GIVEN RECORDS =>
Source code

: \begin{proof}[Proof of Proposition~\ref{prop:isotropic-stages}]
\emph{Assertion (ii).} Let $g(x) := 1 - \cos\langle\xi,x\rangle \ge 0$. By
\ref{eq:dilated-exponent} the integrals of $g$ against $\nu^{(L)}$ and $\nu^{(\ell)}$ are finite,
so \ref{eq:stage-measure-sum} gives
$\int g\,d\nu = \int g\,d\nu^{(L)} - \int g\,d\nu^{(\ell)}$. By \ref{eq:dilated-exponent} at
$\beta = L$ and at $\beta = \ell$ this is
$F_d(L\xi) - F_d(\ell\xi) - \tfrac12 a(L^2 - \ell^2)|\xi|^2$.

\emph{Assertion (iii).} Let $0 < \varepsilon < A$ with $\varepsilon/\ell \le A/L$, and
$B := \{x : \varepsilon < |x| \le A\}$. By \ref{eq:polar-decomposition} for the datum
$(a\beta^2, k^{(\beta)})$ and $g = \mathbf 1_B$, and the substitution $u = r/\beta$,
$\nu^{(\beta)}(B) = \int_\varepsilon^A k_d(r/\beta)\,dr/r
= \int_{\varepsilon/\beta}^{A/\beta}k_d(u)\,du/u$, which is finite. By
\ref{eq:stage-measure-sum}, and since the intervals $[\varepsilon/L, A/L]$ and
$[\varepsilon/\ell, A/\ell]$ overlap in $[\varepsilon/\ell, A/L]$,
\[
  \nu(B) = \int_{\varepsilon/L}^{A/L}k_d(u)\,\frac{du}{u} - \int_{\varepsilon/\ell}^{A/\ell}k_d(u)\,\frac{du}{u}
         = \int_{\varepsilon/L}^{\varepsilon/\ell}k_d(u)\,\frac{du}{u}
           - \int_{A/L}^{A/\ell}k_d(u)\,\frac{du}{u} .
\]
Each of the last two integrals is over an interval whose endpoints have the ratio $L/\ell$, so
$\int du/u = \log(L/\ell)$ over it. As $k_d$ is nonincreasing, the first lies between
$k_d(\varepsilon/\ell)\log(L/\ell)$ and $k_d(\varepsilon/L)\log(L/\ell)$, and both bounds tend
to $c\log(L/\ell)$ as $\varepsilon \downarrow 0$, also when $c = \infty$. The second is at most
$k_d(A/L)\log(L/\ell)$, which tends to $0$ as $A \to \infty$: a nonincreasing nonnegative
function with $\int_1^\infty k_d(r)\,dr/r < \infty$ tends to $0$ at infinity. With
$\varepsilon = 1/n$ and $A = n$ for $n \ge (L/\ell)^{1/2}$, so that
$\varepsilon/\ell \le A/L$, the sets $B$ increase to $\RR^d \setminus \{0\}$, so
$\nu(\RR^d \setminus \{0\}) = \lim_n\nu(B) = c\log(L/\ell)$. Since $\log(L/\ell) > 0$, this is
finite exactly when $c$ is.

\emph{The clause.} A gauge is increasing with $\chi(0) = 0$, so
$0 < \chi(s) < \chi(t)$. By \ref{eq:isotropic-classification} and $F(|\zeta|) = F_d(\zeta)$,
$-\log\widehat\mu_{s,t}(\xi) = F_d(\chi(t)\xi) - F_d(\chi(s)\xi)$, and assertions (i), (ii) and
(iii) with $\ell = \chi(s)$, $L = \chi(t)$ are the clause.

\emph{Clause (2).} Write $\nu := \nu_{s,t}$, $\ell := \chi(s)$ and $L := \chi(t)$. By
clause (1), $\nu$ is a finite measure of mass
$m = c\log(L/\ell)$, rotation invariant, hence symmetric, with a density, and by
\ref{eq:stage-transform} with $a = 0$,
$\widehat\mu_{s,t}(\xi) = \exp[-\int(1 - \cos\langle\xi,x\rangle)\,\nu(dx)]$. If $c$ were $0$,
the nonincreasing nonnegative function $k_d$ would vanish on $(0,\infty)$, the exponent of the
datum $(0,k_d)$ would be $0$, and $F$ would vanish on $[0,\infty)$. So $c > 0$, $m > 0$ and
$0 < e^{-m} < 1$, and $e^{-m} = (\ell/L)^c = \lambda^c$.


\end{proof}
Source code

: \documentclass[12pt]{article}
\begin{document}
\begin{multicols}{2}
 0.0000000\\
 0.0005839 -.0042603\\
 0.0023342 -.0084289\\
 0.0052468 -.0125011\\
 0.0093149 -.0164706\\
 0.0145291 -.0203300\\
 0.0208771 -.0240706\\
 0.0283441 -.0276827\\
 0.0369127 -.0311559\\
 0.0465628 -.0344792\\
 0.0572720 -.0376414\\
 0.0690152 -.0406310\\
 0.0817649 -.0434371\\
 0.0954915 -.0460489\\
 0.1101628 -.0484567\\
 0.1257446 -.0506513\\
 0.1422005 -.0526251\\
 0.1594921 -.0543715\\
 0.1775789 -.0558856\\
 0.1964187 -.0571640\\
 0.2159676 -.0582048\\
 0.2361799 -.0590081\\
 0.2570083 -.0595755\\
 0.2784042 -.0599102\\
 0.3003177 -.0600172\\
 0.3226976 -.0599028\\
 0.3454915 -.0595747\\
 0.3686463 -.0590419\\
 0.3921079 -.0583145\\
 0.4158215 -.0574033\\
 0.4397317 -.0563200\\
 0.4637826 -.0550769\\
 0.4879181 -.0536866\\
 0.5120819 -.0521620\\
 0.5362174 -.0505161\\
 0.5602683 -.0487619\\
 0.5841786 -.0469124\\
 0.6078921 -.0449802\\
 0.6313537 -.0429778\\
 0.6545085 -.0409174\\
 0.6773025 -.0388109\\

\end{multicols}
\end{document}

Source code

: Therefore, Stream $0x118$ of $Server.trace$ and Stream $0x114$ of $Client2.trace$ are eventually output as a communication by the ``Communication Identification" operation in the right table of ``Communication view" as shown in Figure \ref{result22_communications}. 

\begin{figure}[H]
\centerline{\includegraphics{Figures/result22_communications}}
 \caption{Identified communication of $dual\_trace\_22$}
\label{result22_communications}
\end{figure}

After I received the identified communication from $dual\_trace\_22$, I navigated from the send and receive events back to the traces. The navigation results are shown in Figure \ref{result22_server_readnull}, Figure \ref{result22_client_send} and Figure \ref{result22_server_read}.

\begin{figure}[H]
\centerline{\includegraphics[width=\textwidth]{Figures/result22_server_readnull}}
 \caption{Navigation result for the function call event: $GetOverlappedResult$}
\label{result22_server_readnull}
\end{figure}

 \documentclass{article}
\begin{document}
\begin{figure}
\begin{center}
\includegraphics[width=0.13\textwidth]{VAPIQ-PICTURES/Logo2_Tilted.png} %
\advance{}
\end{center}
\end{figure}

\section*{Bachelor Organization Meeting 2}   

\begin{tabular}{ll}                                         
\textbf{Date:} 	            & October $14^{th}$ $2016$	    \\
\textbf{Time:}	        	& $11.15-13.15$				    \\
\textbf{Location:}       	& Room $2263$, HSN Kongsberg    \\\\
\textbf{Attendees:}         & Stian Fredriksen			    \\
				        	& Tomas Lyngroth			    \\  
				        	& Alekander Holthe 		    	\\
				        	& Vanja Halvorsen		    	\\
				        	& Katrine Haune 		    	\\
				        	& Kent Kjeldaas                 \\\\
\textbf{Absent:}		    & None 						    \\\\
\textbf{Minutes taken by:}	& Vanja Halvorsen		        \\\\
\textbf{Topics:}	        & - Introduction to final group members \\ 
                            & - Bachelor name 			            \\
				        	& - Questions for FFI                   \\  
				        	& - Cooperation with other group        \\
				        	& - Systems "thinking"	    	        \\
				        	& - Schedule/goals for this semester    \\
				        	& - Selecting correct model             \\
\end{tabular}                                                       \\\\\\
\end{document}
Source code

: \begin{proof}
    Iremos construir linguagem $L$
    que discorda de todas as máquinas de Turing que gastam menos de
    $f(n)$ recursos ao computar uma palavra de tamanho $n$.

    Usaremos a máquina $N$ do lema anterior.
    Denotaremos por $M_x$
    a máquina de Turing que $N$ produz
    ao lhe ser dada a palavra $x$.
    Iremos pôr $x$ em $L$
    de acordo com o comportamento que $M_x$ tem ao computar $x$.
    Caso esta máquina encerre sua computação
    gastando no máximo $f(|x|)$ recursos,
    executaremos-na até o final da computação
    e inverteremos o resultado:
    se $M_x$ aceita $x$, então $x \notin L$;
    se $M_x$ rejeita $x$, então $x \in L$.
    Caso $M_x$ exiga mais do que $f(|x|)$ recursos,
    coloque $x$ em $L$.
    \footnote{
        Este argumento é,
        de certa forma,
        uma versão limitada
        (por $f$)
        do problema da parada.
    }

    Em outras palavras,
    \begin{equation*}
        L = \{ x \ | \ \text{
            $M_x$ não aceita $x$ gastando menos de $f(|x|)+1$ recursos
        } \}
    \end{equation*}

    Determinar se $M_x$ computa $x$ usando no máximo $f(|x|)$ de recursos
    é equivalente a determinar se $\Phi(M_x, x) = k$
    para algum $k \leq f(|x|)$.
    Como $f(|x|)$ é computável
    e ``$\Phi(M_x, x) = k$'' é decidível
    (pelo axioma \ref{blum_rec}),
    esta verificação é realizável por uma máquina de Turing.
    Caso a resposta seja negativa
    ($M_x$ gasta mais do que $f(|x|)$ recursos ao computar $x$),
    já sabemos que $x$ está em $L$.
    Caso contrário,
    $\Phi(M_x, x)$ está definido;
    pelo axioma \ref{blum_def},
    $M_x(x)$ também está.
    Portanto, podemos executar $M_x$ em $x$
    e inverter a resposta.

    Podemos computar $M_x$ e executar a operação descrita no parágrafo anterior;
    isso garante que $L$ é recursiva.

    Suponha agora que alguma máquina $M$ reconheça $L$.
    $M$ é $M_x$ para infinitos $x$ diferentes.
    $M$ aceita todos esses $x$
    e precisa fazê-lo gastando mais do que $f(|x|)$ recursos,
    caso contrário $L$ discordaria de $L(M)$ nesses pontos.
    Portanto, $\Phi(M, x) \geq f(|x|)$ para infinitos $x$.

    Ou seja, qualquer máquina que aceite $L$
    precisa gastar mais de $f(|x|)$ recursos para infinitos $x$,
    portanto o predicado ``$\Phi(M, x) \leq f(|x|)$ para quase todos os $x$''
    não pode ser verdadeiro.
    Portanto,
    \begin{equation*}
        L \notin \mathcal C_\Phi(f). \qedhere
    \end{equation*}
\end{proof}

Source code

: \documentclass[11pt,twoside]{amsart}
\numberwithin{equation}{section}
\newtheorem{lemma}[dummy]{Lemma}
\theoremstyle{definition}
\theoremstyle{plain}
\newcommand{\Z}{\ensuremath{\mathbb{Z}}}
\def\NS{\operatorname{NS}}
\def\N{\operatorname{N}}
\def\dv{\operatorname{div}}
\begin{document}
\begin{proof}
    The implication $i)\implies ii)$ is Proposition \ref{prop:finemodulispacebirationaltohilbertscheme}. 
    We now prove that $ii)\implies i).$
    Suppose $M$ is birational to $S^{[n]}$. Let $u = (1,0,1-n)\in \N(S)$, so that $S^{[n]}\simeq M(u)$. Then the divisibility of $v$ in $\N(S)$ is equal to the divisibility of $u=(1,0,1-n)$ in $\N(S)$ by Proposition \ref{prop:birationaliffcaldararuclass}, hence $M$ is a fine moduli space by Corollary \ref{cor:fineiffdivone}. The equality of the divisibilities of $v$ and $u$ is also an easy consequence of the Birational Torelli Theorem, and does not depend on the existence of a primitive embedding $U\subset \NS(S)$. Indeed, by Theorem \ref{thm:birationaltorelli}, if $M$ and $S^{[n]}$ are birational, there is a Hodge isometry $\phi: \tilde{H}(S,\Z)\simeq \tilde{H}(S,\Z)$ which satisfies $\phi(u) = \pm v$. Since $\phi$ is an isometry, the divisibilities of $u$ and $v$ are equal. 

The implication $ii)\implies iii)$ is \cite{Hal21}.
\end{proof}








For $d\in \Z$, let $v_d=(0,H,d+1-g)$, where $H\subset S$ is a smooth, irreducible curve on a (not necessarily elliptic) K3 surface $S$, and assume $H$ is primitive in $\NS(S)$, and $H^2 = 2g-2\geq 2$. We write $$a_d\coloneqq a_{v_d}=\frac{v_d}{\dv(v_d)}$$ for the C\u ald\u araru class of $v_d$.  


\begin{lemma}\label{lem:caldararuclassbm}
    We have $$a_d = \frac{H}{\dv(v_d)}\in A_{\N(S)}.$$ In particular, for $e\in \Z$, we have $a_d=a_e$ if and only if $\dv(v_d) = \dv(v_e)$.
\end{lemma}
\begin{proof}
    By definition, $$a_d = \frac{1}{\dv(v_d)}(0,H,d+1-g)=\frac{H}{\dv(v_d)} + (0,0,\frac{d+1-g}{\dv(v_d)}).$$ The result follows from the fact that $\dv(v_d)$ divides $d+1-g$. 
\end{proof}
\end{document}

WORK TASK => Over the whole listing above, how many lines contain the string "integrals"? The answer is that number alone.

RESULT OF THE TASK => 2